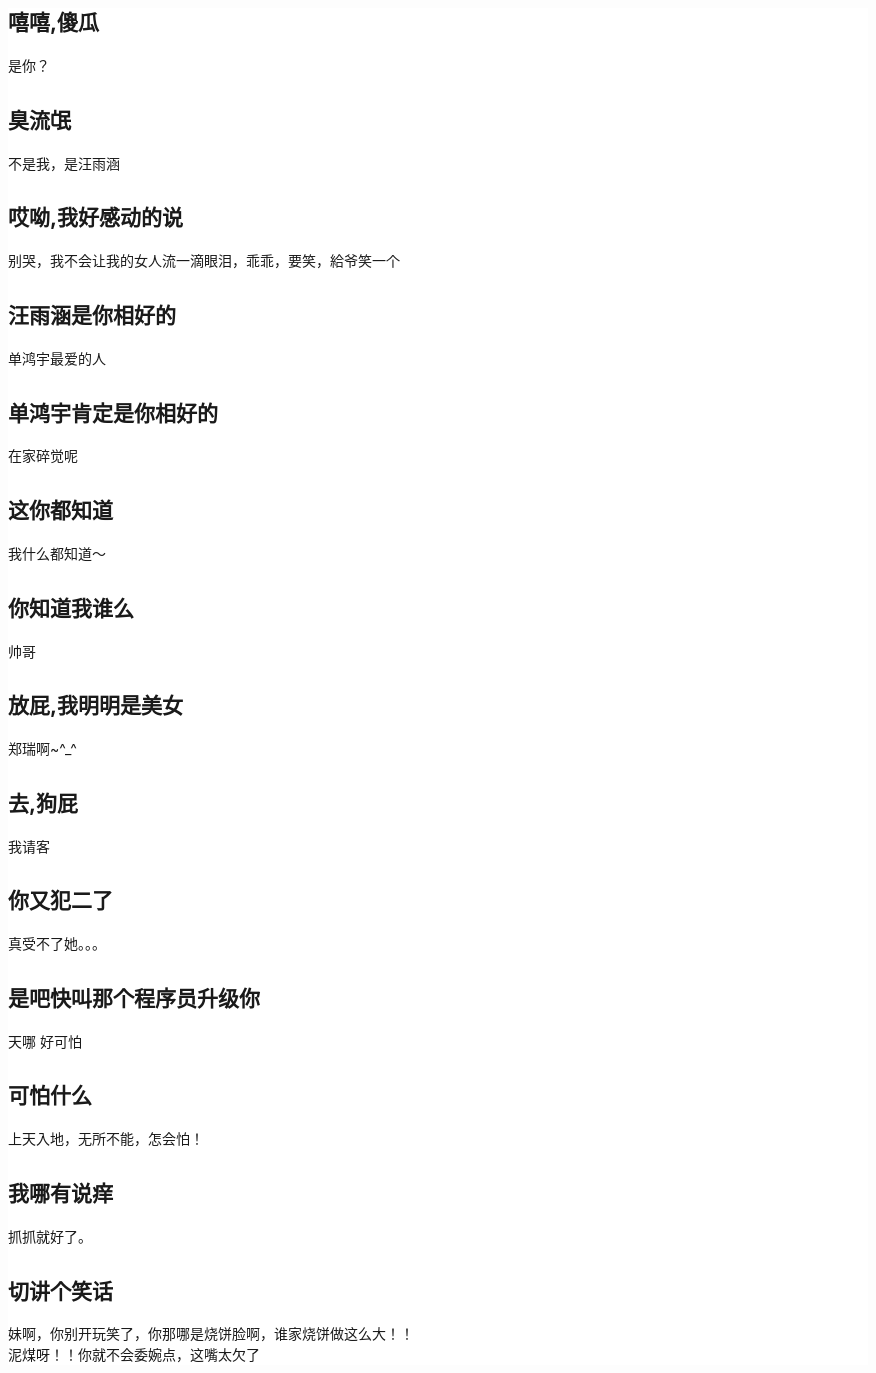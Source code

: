 ## 嘻嘻,傻瓜
是你？

## 臭流氓
不是我，是汪雨涵

## 哎呦,我好感动的说
别哭，我不会让我的女人流一滴眼泪，乖乖，要笑，給爷笑一个

## 汪雨涵是你相好的
单鸿宇最爱的人

## 单鸿宇肯定是你相好的
在家碎觉呢

## 这你都知道
我什么都知道～

## 你知道我谁么
帅哥

## 放屁,我明明是美女
郑瑞啊~^_^

## 去,狗屁
我请客

## 你又犯二了
真受不了她。。。

## 是吧快叫那个程序员升级你
天哪 好可怕

## 可怕什么
上天入地，无所不能，怎会怕！

## 我哪有说痒
抓抓就好了。

## 切讲个笑话
妹啊，你别开玩笑了，你那哪是烧饼脸啊，谁家烧饼做这么大！！<br/>泥煤呀！！你就不会委婉点，这嘴太欠了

# # # # #

◆ **Brief**
The expected output is each record, copied exactly, and nothing in place of the pictures.

◆ **Solution**
Source code

: ## 嘻嘻,傻瓜
是你？

## 臭流氓
不是我，是汪雨涵

## 哎呦,我好感动的说
别哭，我不会让我的女人流一滴眼泪，乖乖，要笑，給爷笑一个

## 汪雨涵是你相好的
单鸿宇最爱的人

## 单鸿宇肯定是你相好的
在家碎觉呢

## 这你都知道
我什么都知道～

## 你知道我谁么
帅哥

## 放屁,我明明是美女
郑瑞啊~^_^

## 去,狗屁
我请客

## 你又犯二了
真受不了她。。。

## 是吧快叫那个程序员升级你
天哪 好可怕

## 可怕什么
上天入地，无所不能，怎会怕！

## 我哪有说痒
抓抓就好了。

## 切讲个笑话
妹啊，你别开玩笑了，你那哪是烧饼脸啊，谁家烧饼做这么大！！<br/>泥煤呀！！你就不会委婉点，这嘴太欠了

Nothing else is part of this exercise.